Contributing to the department since its formation, Head of Medical School Laboratories, Chad Schou, recently revealed more about the laboratories’ day-to-day operation and how this section of the Medical School interacts with its other departments.
As noted by Chad, the Medical School Laboratories team is made up of experts who work well together with the aim of helping and assisting medical students during their sessions in the laboratories.
’The staff are well-trained and I am fully confident in their abilities to work independently,’ he underlined, adding, ’I am always around to help troubleshoot, but we’ve got a great team and we all learn well on the job’
As the programme has been established for some time now, Chad said year-to-year adjustments, as a rule, depended on the volume of students at the time.

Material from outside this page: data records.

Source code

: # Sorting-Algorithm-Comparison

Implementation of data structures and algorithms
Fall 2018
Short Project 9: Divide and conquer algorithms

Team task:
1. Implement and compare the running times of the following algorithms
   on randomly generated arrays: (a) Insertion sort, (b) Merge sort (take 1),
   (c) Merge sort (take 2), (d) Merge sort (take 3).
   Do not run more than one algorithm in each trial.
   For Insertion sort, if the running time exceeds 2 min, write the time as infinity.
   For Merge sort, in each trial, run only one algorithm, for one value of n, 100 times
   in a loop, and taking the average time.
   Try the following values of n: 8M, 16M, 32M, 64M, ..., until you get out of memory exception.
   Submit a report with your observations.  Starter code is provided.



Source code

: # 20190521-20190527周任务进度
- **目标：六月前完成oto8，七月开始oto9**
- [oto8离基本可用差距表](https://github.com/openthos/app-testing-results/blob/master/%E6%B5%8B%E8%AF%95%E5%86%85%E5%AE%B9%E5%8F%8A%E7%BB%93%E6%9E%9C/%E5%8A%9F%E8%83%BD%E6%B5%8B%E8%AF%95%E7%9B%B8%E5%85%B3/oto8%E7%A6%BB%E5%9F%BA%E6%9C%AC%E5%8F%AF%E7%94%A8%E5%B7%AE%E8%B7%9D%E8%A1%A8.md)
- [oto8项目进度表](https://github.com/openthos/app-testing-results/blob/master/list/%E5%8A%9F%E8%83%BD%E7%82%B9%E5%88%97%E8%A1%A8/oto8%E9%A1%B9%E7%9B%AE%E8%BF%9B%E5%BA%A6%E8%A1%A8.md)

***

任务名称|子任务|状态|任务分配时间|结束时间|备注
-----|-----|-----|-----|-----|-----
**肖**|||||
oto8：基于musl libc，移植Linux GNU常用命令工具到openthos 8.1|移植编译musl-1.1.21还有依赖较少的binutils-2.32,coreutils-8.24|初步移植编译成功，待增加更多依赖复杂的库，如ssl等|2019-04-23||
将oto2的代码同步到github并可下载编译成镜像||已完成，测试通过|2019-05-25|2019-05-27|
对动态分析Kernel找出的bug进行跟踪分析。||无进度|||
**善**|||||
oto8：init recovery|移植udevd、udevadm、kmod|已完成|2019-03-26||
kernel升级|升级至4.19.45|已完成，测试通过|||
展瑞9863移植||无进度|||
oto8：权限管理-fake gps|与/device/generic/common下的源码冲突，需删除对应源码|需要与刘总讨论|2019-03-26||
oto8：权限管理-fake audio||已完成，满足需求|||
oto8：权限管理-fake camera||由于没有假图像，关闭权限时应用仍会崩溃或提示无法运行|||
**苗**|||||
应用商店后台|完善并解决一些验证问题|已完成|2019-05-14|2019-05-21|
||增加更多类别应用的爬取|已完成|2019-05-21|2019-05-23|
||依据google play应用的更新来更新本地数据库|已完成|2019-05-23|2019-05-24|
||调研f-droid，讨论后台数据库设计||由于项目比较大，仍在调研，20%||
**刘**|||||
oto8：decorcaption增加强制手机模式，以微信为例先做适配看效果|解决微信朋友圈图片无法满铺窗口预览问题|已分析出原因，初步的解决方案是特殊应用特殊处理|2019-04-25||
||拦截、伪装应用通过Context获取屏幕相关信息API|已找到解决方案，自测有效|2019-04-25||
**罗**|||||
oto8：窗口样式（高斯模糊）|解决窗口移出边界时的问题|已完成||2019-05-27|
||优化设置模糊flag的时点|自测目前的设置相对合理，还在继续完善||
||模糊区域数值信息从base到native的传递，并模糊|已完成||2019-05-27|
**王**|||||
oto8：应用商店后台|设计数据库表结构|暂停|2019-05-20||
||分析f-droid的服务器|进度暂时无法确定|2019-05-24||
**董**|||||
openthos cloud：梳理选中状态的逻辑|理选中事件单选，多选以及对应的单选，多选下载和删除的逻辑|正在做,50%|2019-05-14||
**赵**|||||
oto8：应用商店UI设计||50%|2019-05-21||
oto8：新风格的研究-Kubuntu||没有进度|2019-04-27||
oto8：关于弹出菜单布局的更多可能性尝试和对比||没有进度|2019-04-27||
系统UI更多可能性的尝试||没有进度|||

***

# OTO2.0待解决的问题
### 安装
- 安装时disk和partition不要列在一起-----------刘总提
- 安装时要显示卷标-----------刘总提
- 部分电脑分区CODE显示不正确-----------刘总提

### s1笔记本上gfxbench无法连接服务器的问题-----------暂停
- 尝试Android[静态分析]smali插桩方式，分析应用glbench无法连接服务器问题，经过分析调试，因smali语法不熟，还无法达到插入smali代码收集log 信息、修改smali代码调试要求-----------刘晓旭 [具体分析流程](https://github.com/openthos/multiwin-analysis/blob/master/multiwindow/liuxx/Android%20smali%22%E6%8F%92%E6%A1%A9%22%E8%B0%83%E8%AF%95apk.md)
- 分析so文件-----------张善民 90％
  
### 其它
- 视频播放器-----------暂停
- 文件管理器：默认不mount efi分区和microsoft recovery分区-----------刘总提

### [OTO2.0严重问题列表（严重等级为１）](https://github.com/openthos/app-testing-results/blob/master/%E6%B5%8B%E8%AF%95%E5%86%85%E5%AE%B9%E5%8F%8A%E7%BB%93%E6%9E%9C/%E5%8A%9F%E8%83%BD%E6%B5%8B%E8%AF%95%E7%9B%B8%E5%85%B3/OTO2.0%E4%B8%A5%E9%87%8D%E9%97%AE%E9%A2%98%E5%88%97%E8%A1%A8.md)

During the sessions, student groups remain small and manageable, and the anatomy stations and clinical skills cubicles are set up with resources that emphasise the teaching topics of those sessions. In addition to Anatomy and Clinical Skills the Pathology laboratory carries an excellent collection of histology slides for the students.
The Anatomy Centre
Chad and his team are rightly proud of their anatomy lab with the Head explaining that the Medical School has made a significant investment in the facility by being the only Medical School in Cyprus to use human cadavers and by providing the best models and manikins on the market.
He explained: ’We emphasise small team-teaching, we engage the students and we make sure they can see things clearly’.
A large number of general and plastic surgeons offer their skills and expertise during anatomy sessions.
Clinical Skills Laboratory
During clinical skills sessions teaching is structured in a way that allows medical students to build their clinical knowledge and skills. Students work with realistic models and manikins, as well as both simulated and real patients. At a later stage students examine patients under senior medical supervision at local teaching hospitals and clinics. Chad added: ‘We want to encourage a deep approach to learning. We want to help make this information stay with the student so that they can access it in their future practice’.
The laboratory team has close communication with several departments at the Medical School. This top-notch cooperation between departments ensures smooth exams and successful events.
The Medical School Laboratories play an important role in the Mediterranean region by being the testing centre for the prestigious Royal College of Surgeons of England, with Membership exams usually taking place at the end of October or start of November every year.